Balm in Giliad


September 20, 2019

This passage from Jeremiah is in the lectionary for Sunday. I chose not to include it in our worship service but found myself reflecting on it this week. I try to be positive and not remain too long in places of sadness perhaps because of my fear of the tentacles of depression and despair. At the same time, if we create healthy space to hold the hard emotions, perhaps that boundary is enough to keep us from getting stuck in them and actually provides the grace we need to move forward in joy.

Jeremiah 8:18-9:1

“No healing, only grief; my heart is broken,” Jeremiah laments because the people he loved and the people loved by God, are suffering.

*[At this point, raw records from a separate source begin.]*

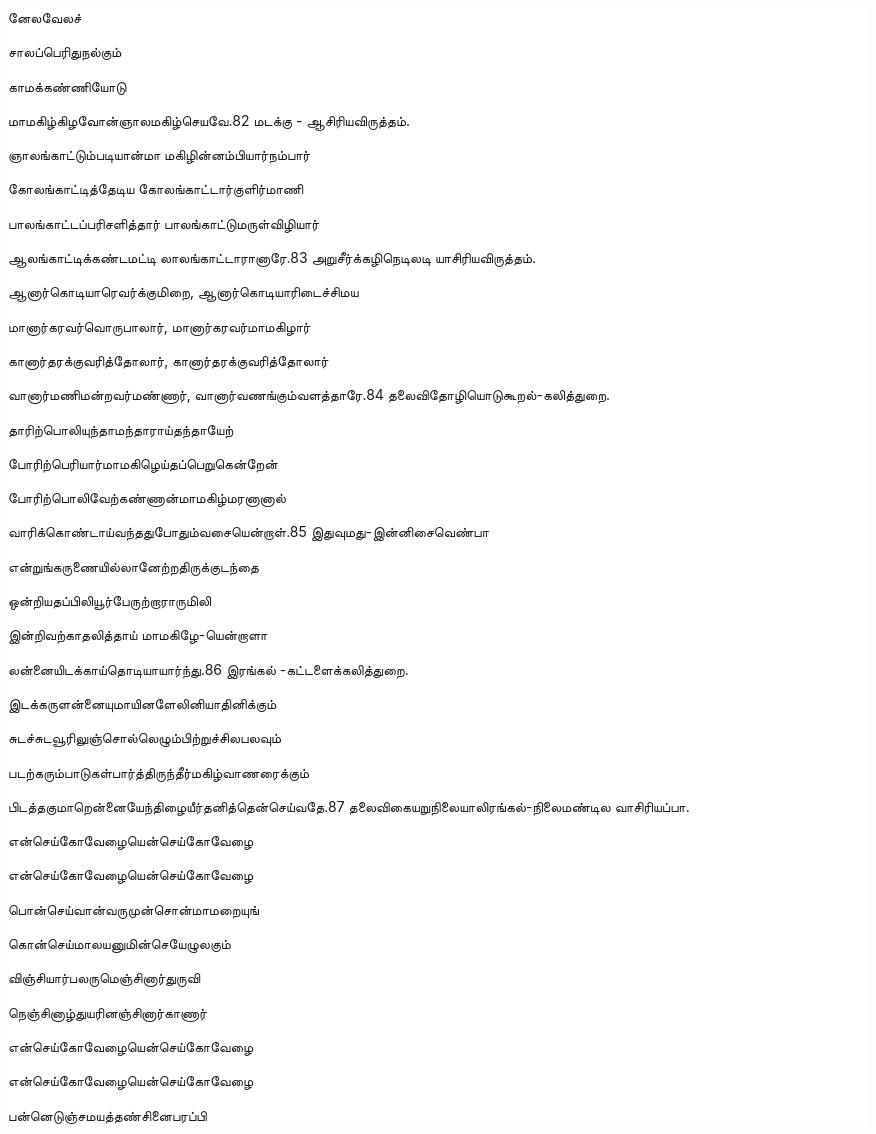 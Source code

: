 னேலவேலச்  

சாலப்பெரிதுநல்கும்  

காமக்கண்ணியோடு  

மாமகிழ்கிழவோன்ஞாலமகிழ்செயவே.82 மடக்கு - ஆசிரியவிருத்தம்.  

ஞாலங்காட்டும்படியான்மா மகிழின்னம்பியார்நம்பார்  

கோலங்காட்டித்தேடிய கோலங்காட்டார்குளிர்மாணி  

பாலங்காட்டப்பரிசளித்தார் பாலங்காட்டுமருள்விழியார்  

ஆலங்காட்டிக்கண்டமட்டி லாலங்காட்டாரானாரே.83 அறுசீர்க்கழிநெடிலடி யாசிரியவிருத்தம்.  

ஆனார்கொடியாரெவர்க்குமிறை, ஆனார்கொடியாரிடைச்சிமய  

மானார்கரவர்வொருபாலார், மானார்கரவர்மாமகிழார்  

கானார்தரக்குவரித்தோலார், கானார்தரக்குவரித்தோலார்  

வானார்மணிமன்றவர்மண்ணார், வானார்வணங்கும்வளத்தாரே.84 தலைவிதோழியொடுகூறல்-கலித்துறை.  

தாரிற்பொலியுந்தாமந்தாராய்தந்தாயேற்  

போரிற்பெரியார்மாமகிழெய்தப்பெறுகென்றேன்  

போரிற்பொலிவேற்கண்ணான்மாமகிழ்மரனானால்  

வாரிக்கொண்டாய்வந்ததுபோதும்வசையென்றாள்.85 இதுவுமது-இன்னிசைவெண்பா  

என்றுங்கருணையில்லானேற்றதிருக்குடந்தை  

ஒன்றியதப்பிலியூர்பேருற்றாராருமிலி  

இன்றிவற்காதலித்தாய் மாமகிழே-யென்றாளா  

லன்னையிடக்காய்தொடியாயார்ந்து.86 இரங்கல் -கட்டளைக்கலித்துறை.  

இடக்கருளன்னையுமாயினளேலினியாதினிக்கும்  

சுடச்சுடவூரிலுஞ்சொல்லெழும்பிற்றுச்சிலபலவும்  

படற்கரும்பாடுகள்பார்த்திருந்தீர்மகிழ்வாணரைக்கும்  

பிடத்தகுமாறென்னையேந்திழையீர்தனித்தென்செய்வதே.87 தலைவிகையறுநிலையாலிரங்கல்-நிலைமண்டில வாசிரியப்பா.  

என்செய்கோவேழையென்செய்கோவேழை  

என்செய்கோவேழையென்செய்கோவேழை  

பொன்செய்வான்வருமுன்சொன்மாமறையுங்  

கொன்செய்மாலயனுமின்செயேழுலகும்  

விஞ்சியார்பலருமெஞ்சினார்துருவி  

நெஞ்சினாழ்துயரினஞ்சினார்காணார்  

என்செய்கோவேழையென்செய்கோவேழை  

என்செய்கோவேழையென்செய்கோவேழை  

பன்னெடுஞ்சமயத்தண்சினைபரப்பி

So often we try to rush through painful situations. But as we read in this passage of Jeremiah, the pain is raw and crushing. And sometimes we need to sit with that. It can’t be fixed. It can’t be rushed.

At the same time, by identifying it and naming it, we can allow the Spirit to sooth us and begin that important healing work.

When we experience something in our life or our world that leaves an ache in our heart, we can’t ignore it. Because that is how the wound gets infected and hurt people hurt people. But when we instead acknowledge the sorrow, examine it, put words to what we are feeling, we can move toward becoming wounded healers.

Jeremiah asked “is there no balm in Gilead?”

While our pain may feel unbearable at times, we remember that Jesus has entered into that pain with us. Jesus who was betrayed by one friend, denied by another, and deserted by his followers was publicly ridiculed, tortured, and crucified as an enemy of the state. Jesus knows our grief. We are not alone. Our anguish is not unbearable . . . because Jesus is bearing the burden with us.

Each one of us is part of the body of Christ. We are called to enter into the pain of our neighbors and sit with them in their suffering, not to fix it or explain it away but to remind them that they are not alone. We are called to listen and to bring God’s presence into awareness allowing the love and light, the suffering and pain of Christ to wash over us again and again . . .

“There is a balm in Gilead that makes the wounded whole. There is a balm in Gilead to heal the sin sick soul.”